THE PROBLEM |
If a line of the records holds the word "truth", copy it out.

SOURCE MATERIAL |
···
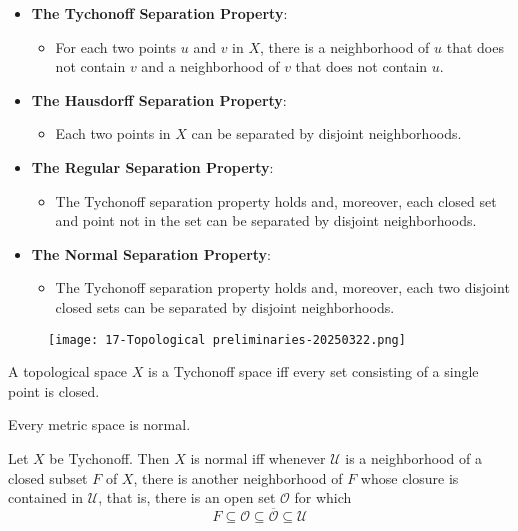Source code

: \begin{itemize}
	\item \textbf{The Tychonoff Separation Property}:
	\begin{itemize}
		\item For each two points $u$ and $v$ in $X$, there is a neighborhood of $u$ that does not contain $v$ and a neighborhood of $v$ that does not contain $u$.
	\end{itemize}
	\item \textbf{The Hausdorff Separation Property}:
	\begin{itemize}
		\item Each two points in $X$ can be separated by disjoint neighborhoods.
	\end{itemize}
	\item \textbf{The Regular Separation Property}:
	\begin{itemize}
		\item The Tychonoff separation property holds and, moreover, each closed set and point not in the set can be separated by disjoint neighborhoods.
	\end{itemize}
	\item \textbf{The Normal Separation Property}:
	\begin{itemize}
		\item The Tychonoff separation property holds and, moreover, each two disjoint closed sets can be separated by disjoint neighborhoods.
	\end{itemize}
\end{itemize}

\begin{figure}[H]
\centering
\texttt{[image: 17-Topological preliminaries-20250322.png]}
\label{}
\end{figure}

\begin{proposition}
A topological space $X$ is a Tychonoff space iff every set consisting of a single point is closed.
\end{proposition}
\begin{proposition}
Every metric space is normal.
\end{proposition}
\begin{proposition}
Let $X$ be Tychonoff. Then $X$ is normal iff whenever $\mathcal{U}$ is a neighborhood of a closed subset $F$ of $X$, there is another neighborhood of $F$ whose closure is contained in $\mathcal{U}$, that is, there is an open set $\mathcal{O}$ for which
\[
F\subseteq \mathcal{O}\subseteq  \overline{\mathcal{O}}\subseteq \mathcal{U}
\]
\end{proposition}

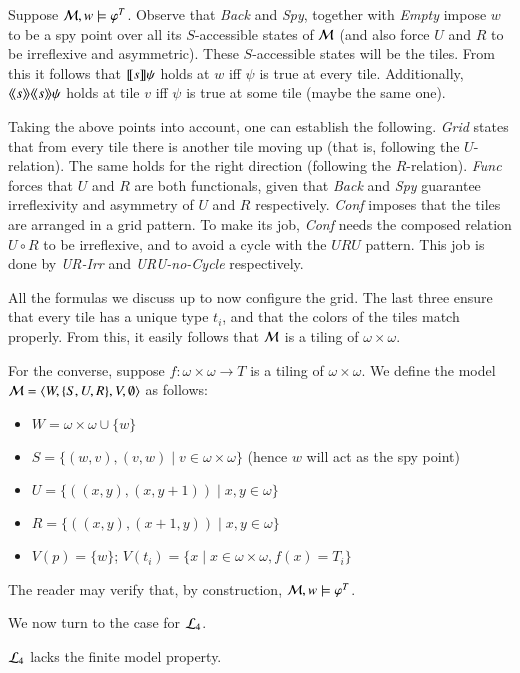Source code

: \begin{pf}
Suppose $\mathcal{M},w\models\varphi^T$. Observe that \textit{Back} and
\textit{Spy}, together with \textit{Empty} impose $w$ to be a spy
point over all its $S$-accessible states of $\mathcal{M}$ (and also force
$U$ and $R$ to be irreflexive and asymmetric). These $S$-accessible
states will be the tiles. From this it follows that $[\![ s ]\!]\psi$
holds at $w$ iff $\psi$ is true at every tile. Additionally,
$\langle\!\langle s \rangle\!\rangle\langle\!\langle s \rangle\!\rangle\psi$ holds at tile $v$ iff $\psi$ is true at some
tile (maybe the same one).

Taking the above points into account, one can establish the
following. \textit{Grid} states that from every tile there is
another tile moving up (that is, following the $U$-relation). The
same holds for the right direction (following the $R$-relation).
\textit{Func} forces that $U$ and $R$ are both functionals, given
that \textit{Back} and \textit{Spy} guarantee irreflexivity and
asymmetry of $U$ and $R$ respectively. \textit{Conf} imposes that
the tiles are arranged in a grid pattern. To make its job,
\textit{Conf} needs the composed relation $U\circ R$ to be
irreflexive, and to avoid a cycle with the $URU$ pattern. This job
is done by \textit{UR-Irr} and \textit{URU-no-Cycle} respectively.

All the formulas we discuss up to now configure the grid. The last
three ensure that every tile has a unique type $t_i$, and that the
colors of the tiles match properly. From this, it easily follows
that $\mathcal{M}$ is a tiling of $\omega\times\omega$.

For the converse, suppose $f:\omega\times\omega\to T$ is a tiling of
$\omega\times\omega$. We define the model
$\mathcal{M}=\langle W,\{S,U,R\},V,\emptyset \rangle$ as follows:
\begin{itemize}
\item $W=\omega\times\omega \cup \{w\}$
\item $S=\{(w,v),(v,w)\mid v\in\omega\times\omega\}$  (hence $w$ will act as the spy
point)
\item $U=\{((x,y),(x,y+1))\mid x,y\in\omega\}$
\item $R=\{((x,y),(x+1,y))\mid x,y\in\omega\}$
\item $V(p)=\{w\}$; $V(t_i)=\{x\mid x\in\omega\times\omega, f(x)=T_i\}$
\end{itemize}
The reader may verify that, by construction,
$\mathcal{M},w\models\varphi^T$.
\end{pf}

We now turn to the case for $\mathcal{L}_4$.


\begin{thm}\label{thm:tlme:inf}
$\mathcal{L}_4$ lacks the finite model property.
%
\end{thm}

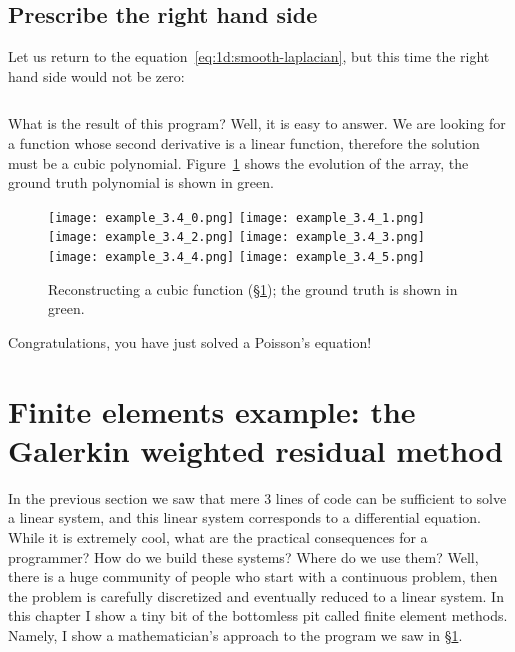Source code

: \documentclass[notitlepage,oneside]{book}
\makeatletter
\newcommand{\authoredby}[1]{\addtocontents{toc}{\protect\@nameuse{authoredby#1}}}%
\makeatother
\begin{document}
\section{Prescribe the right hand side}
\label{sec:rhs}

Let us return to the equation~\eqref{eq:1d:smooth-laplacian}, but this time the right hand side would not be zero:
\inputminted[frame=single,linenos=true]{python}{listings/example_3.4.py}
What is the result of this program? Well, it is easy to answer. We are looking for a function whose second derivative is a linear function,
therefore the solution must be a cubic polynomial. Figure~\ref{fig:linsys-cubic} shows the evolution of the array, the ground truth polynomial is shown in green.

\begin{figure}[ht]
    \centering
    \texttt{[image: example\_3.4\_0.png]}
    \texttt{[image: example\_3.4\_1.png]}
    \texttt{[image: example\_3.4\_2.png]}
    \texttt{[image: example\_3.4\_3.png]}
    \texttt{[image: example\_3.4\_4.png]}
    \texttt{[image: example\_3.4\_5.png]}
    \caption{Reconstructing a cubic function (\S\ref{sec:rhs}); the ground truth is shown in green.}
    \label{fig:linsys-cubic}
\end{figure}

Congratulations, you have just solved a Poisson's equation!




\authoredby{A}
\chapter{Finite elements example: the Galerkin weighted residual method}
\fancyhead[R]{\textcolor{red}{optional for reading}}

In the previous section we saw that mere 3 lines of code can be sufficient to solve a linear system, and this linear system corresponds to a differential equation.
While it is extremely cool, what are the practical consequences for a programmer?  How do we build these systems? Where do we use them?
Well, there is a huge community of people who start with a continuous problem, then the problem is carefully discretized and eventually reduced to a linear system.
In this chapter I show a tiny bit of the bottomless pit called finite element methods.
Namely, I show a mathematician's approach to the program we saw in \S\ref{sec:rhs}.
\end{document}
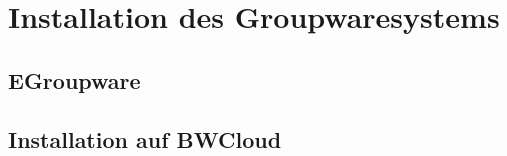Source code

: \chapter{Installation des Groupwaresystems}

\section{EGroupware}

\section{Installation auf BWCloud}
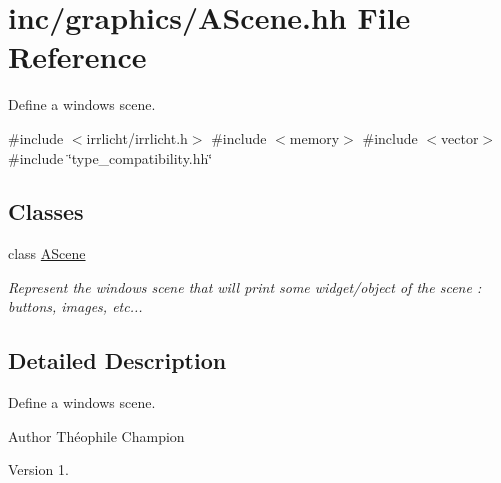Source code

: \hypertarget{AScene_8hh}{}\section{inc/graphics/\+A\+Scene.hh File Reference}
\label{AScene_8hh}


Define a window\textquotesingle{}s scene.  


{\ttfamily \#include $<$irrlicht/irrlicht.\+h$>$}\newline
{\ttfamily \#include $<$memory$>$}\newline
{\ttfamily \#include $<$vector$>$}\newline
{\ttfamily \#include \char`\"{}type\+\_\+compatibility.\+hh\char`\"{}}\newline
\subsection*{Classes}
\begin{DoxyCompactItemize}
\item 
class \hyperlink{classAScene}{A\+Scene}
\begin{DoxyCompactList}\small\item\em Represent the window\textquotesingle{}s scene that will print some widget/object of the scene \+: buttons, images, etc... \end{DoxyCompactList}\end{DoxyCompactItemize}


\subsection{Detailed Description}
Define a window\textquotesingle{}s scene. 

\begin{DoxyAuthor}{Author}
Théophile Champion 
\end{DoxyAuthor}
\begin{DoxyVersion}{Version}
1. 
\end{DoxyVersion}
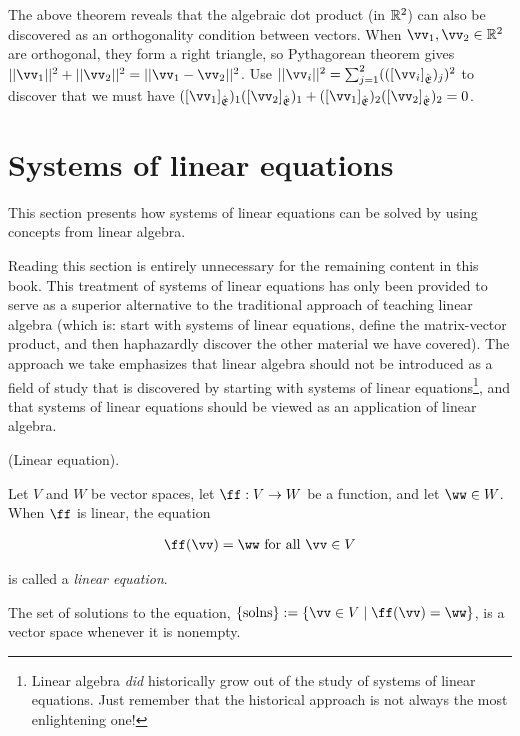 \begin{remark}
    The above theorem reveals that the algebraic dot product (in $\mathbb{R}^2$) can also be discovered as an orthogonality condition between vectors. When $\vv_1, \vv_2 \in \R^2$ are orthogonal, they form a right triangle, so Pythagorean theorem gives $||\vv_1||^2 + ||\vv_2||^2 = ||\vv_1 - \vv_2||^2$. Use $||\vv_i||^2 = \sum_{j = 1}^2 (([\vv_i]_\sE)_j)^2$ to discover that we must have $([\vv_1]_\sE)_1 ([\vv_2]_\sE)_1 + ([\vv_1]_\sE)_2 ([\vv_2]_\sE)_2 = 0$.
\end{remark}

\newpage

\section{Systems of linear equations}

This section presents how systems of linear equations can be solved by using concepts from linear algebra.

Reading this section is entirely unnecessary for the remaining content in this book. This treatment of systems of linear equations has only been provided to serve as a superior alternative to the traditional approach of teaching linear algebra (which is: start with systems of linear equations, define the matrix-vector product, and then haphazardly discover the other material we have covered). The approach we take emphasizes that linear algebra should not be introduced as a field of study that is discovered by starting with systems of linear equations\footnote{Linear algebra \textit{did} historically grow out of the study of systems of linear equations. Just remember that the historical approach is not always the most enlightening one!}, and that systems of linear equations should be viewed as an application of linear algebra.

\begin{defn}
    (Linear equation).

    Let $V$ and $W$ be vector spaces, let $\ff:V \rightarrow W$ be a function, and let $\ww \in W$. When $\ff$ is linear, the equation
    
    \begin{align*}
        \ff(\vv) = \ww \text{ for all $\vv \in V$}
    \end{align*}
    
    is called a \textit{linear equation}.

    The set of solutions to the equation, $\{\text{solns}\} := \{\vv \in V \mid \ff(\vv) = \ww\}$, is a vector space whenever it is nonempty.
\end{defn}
···
EXERCISE ANSWER |
therefore the solution must be a cubic polynomial. Figure~\ref{fig:linsys-cubic} shows the evolution of the array, the ground truth polynomial is shown in green.
    \caption{Reconstructing a cubic function (\S\ref{sec:rhs}); the ground truth is shown in green.}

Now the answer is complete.